Impact: Loss of legal defensibility, inadmissible evidence

Mitigation: ✅ Implemented (see Audit Trail Security)

3. Denial of Service

Goal: Crash or slow down RexLit

Attack Techniques:

  • Extremely large files (10GB+ PDFs)
  • Deeply nested directory structures
  • Circular symlinks
  • Malformed document headers

Mitigation: 🟡 Partial

  • Memory limits enforced
  • Timeout handling (future)
  • Resource quotas (future)

4. Content Injection

Goal: Inject malicious content into indexed documents

Attack Techniques:

  • JavaScript in PDF annotations
  • Macro-enabled DOCX files
  • Embedded executables in metadata

Mitigation: ✅ Text-only extraction

  • No script execution
  • No macro evaluation
  • Metadata sanitization

Security Features

1. Path Traversal Protection

Status: ✅ Production-Ready

How It Works

Every file path is validated through a 3-layer security check:

def validate_path(path: Path, allowed_root: Path) -> bool:
    """Validate path is within allowed boundary."""
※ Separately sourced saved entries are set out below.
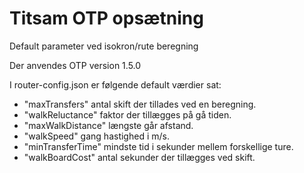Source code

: # Titsam OTP opsætning
Default parameter ved isokron/rute beregning

Der anvendes OTP version 1.5.0

I router-config.json er følgende default værdier sat:

- "maxTransfers" antal skift der tillades ved en beregning.  
- "walkReluctance" faktor der tillægges på gå tiden.  
- "maxWalkDistance" længste går afstand.  
- "walkSpeed" gang hastighed i m/s.  
- "minTransferTime" mindste tid i sekunder mellem forskellige ture. 
- "walkBoardCost" antal sekunder der tillægges ved skift. 

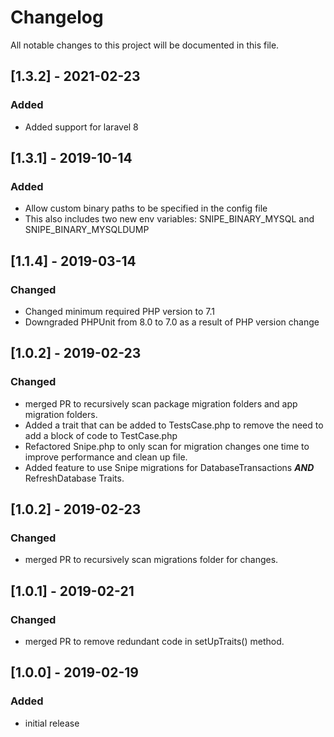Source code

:# Changelog
All notable changes to this project will be documented in this file.

## [1.3.2] - 2021-02-23
### Added
- Added support for laravel 8

## [1.3.1] - 2019-10-14
### Added
- Allow custom binary paths to be specified in the config file
- This also includes two new env variables: SNIPE_BINARY_MYSQL and SNIPE_BINARY_MYSQLDUMP

## [1.1.4] - 2019-03-14
### Changed
- Changed minimum required PHP version to 7.1
 - Downgraded PHPUnit from 8.0 to 7.0 as a result of PHP version change

## [1.0.2] - 2019-02-23
### Changed
- merged PR to recursively scan package migration folders and app migration folders.
- Added a trait that can be added to TestsCase.php to remove the need to add a block of code to TestCase.php
- Refactored Snipe.php to only scan for migration changes one time to improve performance and clean up file.
- Added feature to use Snipe migrations for DatabaseTransactions ***AND*** RefreshDatabase Traits.

## [1.0.2] - 2019-02-23
### Changed
- merged PR to recursively scan migrations folder for changes.

## [1.0.1] - 2019-02-21
### Changed
- merged PR to remove redundant code in setUpTraits() method.

## [1.0.0] - 2019-02-19
### Added
- initial release
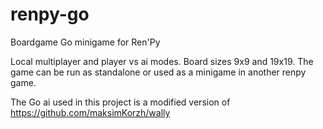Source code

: # renpy-go
 Boardgame Go minigame for Ren'Py
 
 Local multiplayer and player vs ai modes. Board sizes 9x9 and 19x19.
 The game can be run as standalone or used as a minigame in another renpy game.
 
 The Go ai used in this project is a modified version of https://github.com/maksimKorzh/wally
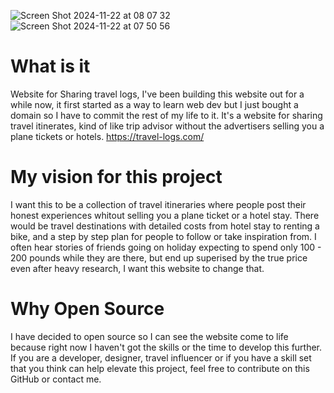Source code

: ![Screen Shot 2024-11-22 at 08 07 32](https://github.com/user-attachments/assets/a8605be6-b3f7-4b41-9084-1b9468c9fabd) ![Screen Shot 2024-11-22 at 07 50 56](https://github.com/user-attachments/assets/48dc091a-e902-4fb1-a3b8-ae76f7b6fcd9)



# What is it
Website for Sharing travel logs, I've been building this website out for a while now, it first started as a way to learn web dev but I just bought a domain so I have to commit the rest of my life to it. It's a website for sharing travel itinerates, kind of like trip advisor without the advertisers selling you a plane tickets or hotels. https://travel-logs.com/

# My vision for this project
I want this to be a collection of travel itineraries where people post their honest experiences whitout selling you a plane ticket or a hotel stay. There would be travel destinations with detailed costs from hotel stay to renting a bike, and a step by step plan for people to follow or take inspiration from. I often hear stories of friends going on holiday expecting to spend only 100 - 200 pounds while they are there, but end up superised by the true price even after heavy research, I want this website to change that.

# Why Open Source
I have decided to open source so I can see the website come to life because right now I haven't got the skills or the time to develop this further. If you are a developer, designer, travel influencer or if you have a skill set that you think can help elevate this project, feel free to contribute on this GitHub or contact me.
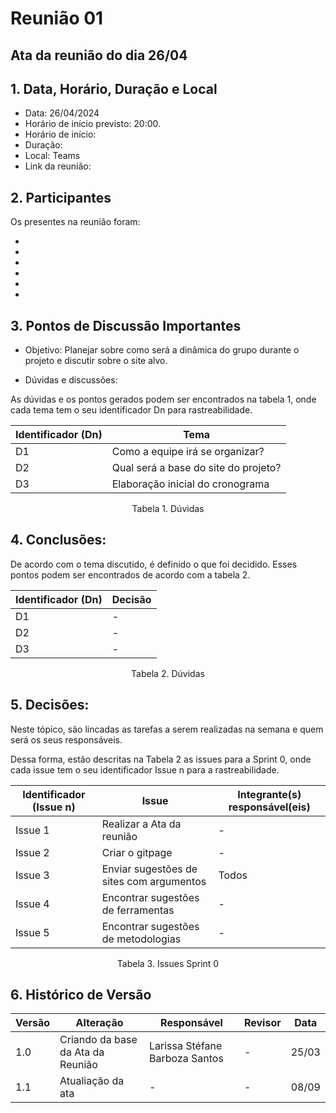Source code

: # Reunião 01

## Ata da reunião do dia 26/04

## 1. Data, Horário, Duração e Local

- Data: 26/04/2024
- Horário de início previsto: 20:00.
- Horário de início: 
- Duração: 
- Local: Teams 
- Link da reunião: 

## 2. Participantes

Os presentes na reunião foram:

- 
- 
-  
- 
- 
- 

## 3. Pontos de Discussão Importantes

- Objetivo: Planejar sobre como será a dinâmica do grupo durante o projeto e discutir sobre o site alvo.

- Dúvidas e discussões:

As dúvidas e os pontos gerados podem ser encontrados na tabela 1, onde cada tema tem o seu identificador Dn para rastreabilidade.

| Identificador (Dn) | Tema |
| - | - |
| D1 | Como a equipe irá se organizar? | 
| D2 | Qual será a base do site do projeto? |
| D3 | Elaboração inicial do cronograma |
<p align="center"> Tabela 1. Dúvidas </p>

## 4. Conclusões: 

De acordo com o tema discutido, é definido o que foi decidido. Esses pontos podem ser encontrados de acordo com a tabela 2.

| Identificador (Dn) | Decisão |
| - | - |
| D1 | - | 
| D2 | - |
| D3 | - |
<p align="center"> Tabela 2. Dúvidas </p>

## 5. Decisões:

Neste tópico, são lincadas as tarefas a serem realizadas na semana e quem será os seus responsáveis.

Dessa forma, estão descritas na Tabela 2 as issues para a Sprint 0, onde cada issue tem o seu identificador Issue n para a rastreabilidade.

| Identificador (Issue n) | Issue | Integrante(s) responsável(eis) |
| - | - | - |
| Issue 1 | Realizar a Ata da reunião  | - |
| Issue 2 | Criar o gitpage | - | 
| Issue 3 | Enviar sugestões de sites com argumentos | Todos |
| Issue 4 | Encontrar sugestões de ferramentas | - |
| Issue 5 | Encontrar sugestões de metodologias | - |

<p align="center"> Tabela 3. Issues Sprint 0 </p>

## 6. Histórico de Versão

| Versão | Alteração | Responsável | Revisor | Data |
| - | - | - | - | - |
| 1.0 | Criando da base da Ata da Reunião | Larissa Stéfane Barboza Santos | - | 25/03 |
| 1.1 | Atualiação da ata | - |-| 08/09 |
    # Layer 1: Resolve symlinks and relative paths
    resolved = path.resolve()

    # Layer 2: Check if within boundary
    try:
        resolved.relative_to(allowed_root.resolve())
        return True
    except ValueError:
        # Layer 3: Log security event
        logger.warning(f"PATH_TRAVERSAL blocked: {path}{resolved}")
        return False

Implementation detail: RexLit resolves every candidate path with fs.realpathSync (following all symlinks and junctions) before performing the boundary comparison, ensuring that symlink chains cannot escape REXLIT_HOME even if the original string appears safe.

Protected Against

✅ Symlinks outside document root ✅ ../ path traversal attempts ✅ Absolute paths ✅ Nested traversal attacks ✅ Symlink chains

Example Attack Blocked

# Attacker creates malicious symlink
cd /litigation/docs
ln -s /etc/passwd evil.txt

# RexLit detects and blocks
$ rexlit ingest /litigation/docs
Warning: Skipping evil.txt (path traversal detected)
Blocked: /litigation/docs/evil.txt → /etc/passwd

Security Logging

All traversal attempts are logged to the audit trail:

{
  "timestamp": "2025-10-23T10:15:42Z",
  "action": "PATH_TRAVERSAL_BLOCKED",
  "details": {
    "path": "/litigation/docs/evil.txt",
    "resolved": "/etc/passwd",
    "boundary": "/litigation/docs"
  },
  "severity": "WARNING"
}

2. Tamper-Evident Audit Trail

Status: ✅ Production-Ready

Blockchain-Style Hash Chain

Each audit entry contains:

{
  "timestamp": "2025-10-23T09:15:23.123456Z",
  "operation": "index.build",
  "sequence": 42,
  "previous_hash": "9f1e8a4b2c5d7f3e1a6b9d4c2a7b3c2d...",
  "entry_hash": "4a7b3c2d9f1e8a4b2c5d7f3e1a6b9d4c...",
  "signature": "5fd5b996e0a9b0c1..."
}

Hash Computation:

hash = SHA256(
    timestamp +
    action +
    JSON(details) +
    previous_hash
)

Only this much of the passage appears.